[DATA PROVIDED]
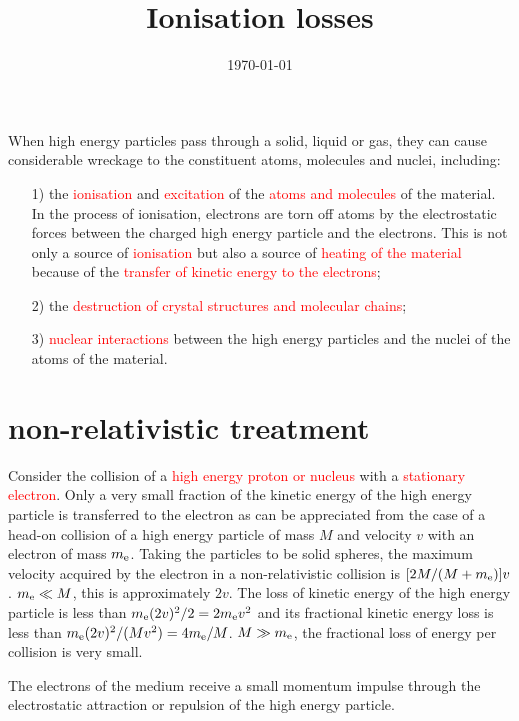 \documentclass[12pt,a4paper]{article}
\title{Ionisation losses}
\author{}
\date{\today}
\begin{document}
\maketitle

When high energy particles pass through a solid, liquid or gas, they can cause considerable wreckage to the constituent atoms, molecules and nuclei, including:
\begin{itemize}
\item[1)] the \textcolor{red}{ionisation} and \textcolor{red}{excitation} of the \textcolor{red}{atoms and molecules} of the material. In the process of ionisation, electrons are torn off atoms by the electrostatic forces between the charged high energy particle and the electrons. This is not only a source of \textcolor{red}{ionisation} but also a source of \textcolor{red}{heating of the material} because of the \textcolor{red}{transfer of kinetic energy to the electrons};
\item[2)] the \textcolor{red}{destruction of crystal structures and molecular chains};
\item[3)] \textcolor{red}{nuclear interactions} between the high energy particles and the nuclei of the atoms of the material.
\end{itemize}

\section{non-relativistic treatment}
Consider the collision of a \textcolor{red}{high energy proton or nucleus} with a \textcolor{red}{stationary electron}. Only a very small fraction of the kinetic energy of the high energy particle is transferred to the electron as can be appreciated from the case of a head-on collision of a high energy particle of mass $M$ and velocity $v$ with an electron of mass $m_{\rm e}$. Taking the particles to
be solid spheres, the maximum velocity acquired by the electron in a non-relativistic collision is $[2M/(M + m_{\rm e})]v$. $m_{\rm e}  \ll M$, this is approximately $2v$. The loss of kinetic energy of the high energy particle is less than $m_{\rm e} (2v)^2/2 = 2m_{\rm e}v^2$ and its fractional kinetic energy loss is less than $m_{\rm e} (2v)^2/(Mv^2) = 4m_{\rm e}/M$. $M \gg m_{\rm e}$, the fractional loss of energy per collision is very small. 

The electrons of the medium receive a small momentum impulse through the electrostatic attraction or repulsion of the high energy particle.
\end{document}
[/DATA PROVIDED]
ACTIVITY:
Where does the string "solid" appear in the records? Copy every line that holds it.

RESULT OF THIS EXERCISE:
When high energy particles pass through a solid, liquid or gas, they can cause considerable wreckage to the constituent atoms, molecules and nuclei, including:
be solid spheres, the maximum velocity acquired by the electron in a non-relativistic collision is $[2M/(M + m_{\rm e})]v$. $m_{\rm e}  \ll M$, this is approximately $2v$. The loss of kinetic energy of the high energy particle is less than $m_{\rm e} (2v)^2/2 = 2m_{\rm e}v^2$ and its fractional kinetic energy loss is less than $m_{\rm e} (2v)^2/(Mv^2) = 4m_{\rm e}/M$. $M \gg m_{\rm e}$, the fractional loss of energy per collision is very small. 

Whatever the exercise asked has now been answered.